C++ std::string and NULL const char* - c++

I am working in C++ with two large pieces of code, one done in "C style" and one in "C++ style".
The C-type code has functions that return const char* and the C++ code has in numerous places things like
const char* somecstylefunction();
...
std::string imacppstring = somecstylefunction();
where it is constructing the string from a const char* returned by the C style code.
This worked until the C style code changed and started returning NULL pointers sometimes. This of course causes seg faults.
There is a lot of code around and so I would like to most parsimonious way fix to this problem. The expected behavior is that imacppstring would be the empty string in this case. Is there a nice, slick solution to this?
Update
The const char* returned by these functions are always pointers to static strings. They were used mostly to pass informative messages (destined for logging most likely) about any unexpected behavior in the function. It was decided that having these return NULL on "nothing to report" was nice, because then you could use the return value as a conditional, i.e.
if (somecstylefunction()) do_something;
whereas before the functions returned the static string "";
Whether this was a good idea, I'm not going to touch this code and it's not up to me anyway.
What I wanted to avoid was tracking down every string initialization to add a wrapper function.
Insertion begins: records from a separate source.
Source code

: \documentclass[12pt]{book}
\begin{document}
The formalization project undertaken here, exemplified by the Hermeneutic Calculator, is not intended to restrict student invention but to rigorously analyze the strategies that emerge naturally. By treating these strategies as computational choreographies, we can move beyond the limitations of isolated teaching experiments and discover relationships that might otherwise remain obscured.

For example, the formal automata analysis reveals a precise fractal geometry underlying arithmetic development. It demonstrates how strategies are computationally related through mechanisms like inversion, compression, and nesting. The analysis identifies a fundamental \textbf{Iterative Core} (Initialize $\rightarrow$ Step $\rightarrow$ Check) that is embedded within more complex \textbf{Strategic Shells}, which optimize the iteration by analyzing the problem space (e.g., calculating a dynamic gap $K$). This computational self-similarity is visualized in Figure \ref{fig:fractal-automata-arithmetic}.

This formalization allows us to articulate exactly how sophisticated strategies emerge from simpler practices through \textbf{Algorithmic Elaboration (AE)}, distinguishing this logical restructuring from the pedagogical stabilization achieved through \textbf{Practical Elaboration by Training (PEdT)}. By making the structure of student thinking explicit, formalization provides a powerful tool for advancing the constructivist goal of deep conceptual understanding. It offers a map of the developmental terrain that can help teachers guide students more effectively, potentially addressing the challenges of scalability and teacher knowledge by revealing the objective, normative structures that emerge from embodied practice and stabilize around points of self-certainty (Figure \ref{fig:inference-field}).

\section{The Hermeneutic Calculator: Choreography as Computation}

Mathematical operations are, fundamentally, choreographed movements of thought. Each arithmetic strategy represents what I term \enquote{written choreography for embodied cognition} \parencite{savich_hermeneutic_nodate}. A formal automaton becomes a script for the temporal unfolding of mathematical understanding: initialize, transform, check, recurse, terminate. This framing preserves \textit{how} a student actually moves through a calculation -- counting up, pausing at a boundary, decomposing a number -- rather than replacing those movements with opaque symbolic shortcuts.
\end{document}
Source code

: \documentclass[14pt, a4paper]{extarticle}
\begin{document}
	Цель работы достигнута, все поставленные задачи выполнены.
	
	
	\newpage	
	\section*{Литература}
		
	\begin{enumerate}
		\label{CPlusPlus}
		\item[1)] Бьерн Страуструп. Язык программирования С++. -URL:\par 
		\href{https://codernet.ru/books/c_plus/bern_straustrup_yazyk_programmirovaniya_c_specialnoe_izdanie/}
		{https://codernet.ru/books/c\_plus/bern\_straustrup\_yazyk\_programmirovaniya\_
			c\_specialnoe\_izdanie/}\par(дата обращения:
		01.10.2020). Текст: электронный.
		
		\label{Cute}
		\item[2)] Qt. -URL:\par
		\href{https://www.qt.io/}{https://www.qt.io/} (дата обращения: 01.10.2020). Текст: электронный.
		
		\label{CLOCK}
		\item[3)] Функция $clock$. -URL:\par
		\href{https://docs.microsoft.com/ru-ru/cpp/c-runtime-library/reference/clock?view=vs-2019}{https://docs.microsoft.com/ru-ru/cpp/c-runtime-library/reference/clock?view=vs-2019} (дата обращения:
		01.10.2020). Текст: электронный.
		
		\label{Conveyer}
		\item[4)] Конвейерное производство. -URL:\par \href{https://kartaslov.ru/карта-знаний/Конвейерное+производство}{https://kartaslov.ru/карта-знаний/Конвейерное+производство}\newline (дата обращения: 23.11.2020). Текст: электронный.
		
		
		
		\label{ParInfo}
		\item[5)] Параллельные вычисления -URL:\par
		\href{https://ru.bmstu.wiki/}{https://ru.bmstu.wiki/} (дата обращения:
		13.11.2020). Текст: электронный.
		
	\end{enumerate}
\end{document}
Probably the best thing to do is to fix the C library functions to their pre-breaking change behavior. but maybe you don't have control over that library.
The second thing to consider is to change all the instances where you're depending on the C lib functions returning an empty string to use a wrapper function that'll 'fix up' the NULL pointers:
const char* nullToEmpty( char const* s)
{
return (s ? s : "");
}
So now
std::string imacppstring = somecstylefunction();
might look like:
std::string imacppstring( nullToEmpty( somecstylefunction());
If that's unacceptable (it might be a lot of busy work, but it should be a one-time mechanical change), you could implement a 'parallel' library that has the same names as the C lib you're currently using, with those functions simply calling the original C lib functions and fixing the NULL pointers as appropriate. You'd need to play some tricky games with headers, the linker, and/or C++ namespaces to get this to work, and this has a huge potential for causing confusion down the road, so I'd think hard before going down that road.
But something like the following might get you started:
// .h file for a C++ wrapper for the C Lib
namespace clib_fixer {
const char* somecstylefunction();
}
// .cpp file for a C++ wrapper for the C Lib
namespace clib_fixer {
const char* somecstylefunction() {
const char* p = ::somecstylefunction();
return (p ? p : "");
}
}
Now you just have to add that header to the .cpp files that are currently calling calling the C lib functions (and probably remove the header for the C lib) and add a
using namespace clib_fixer;
to the .cpp file using those functions.
That might not be too bad. Maybe.

Well, without changing every place where a C++ std::string is initialized directly from a C function call (to add the null-pointer check), the only solution would be to prohibit your C functions from returning null pointers.
In GCC compiler, you can use a compiler extension "Conditionals with Omitted Operands" to create a wrapper macro for your C function
#define somecstylefunction() (somecstylefunction() ? : "")
but in general case I would advise against that.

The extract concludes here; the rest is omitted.